▶ [MATERIAL FOR THE TASK]:
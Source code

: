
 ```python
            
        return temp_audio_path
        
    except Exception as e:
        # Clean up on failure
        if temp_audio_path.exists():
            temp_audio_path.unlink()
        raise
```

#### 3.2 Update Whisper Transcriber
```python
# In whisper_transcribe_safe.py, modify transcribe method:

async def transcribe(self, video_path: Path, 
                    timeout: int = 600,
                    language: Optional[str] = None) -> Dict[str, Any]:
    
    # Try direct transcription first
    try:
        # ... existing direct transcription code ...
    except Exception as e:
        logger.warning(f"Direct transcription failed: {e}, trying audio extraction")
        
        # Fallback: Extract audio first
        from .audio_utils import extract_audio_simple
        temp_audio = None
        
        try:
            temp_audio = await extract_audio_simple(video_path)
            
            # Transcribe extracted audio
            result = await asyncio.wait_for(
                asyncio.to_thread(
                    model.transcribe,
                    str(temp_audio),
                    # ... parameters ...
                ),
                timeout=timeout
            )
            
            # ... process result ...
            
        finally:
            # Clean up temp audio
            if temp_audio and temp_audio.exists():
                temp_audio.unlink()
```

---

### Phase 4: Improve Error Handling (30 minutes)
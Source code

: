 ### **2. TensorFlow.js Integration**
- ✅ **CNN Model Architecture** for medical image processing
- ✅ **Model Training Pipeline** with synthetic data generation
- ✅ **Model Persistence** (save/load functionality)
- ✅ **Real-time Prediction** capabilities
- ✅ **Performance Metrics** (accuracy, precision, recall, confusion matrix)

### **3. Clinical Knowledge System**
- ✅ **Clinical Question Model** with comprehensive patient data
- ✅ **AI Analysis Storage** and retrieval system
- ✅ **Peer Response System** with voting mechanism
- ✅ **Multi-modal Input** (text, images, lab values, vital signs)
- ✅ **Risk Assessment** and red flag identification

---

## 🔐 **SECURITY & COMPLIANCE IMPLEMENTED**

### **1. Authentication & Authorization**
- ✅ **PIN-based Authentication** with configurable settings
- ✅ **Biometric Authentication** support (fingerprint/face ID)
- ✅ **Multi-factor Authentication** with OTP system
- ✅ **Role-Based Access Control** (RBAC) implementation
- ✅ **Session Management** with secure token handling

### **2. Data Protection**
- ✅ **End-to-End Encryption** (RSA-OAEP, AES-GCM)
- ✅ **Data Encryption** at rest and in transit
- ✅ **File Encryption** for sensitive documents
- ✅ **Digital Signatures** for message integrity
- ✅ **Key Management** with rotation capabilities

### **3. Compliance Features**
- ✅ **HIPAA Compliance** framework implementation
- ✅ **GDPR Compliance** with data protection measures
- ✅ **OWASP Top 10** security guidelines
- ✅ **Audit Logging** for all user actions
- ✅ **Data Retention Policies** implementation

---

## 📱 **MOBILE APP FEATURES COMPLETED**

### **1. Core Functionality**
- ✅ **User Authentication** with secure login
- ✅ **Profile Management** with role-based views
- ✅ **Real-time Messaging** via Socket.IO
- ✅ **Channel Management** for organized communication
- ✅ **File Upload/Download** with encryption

▶ [THE PROBLEM]:
Using the listing above, copy exactly the line that contains "- ✅ **AI Analysis", the line that contains "- ✅ **Multi-factor", and each line that falls between them.

▶ [PROBLEM SOLUTION]:
- ✅ **AI Analysis Storage** and retrieval system
- ✅ **Peer Response System** with voting mechanism
- ✅ **Multi-modal Input** (text, images, lab values, vital signs)
- ✅ **Risk Assessment** and red flag identification

---

## 🔐 **SECURITY & COMPLIANCE IMPLEMENTED**

### **1. Authentication & Authorization**
- ✅ **PIN-based Authentication** with configurable settings
- ✅ **Biometric Authentication** support (fingerprint/face ID)
- ✅ **Multi-factor Authentication** with OTP system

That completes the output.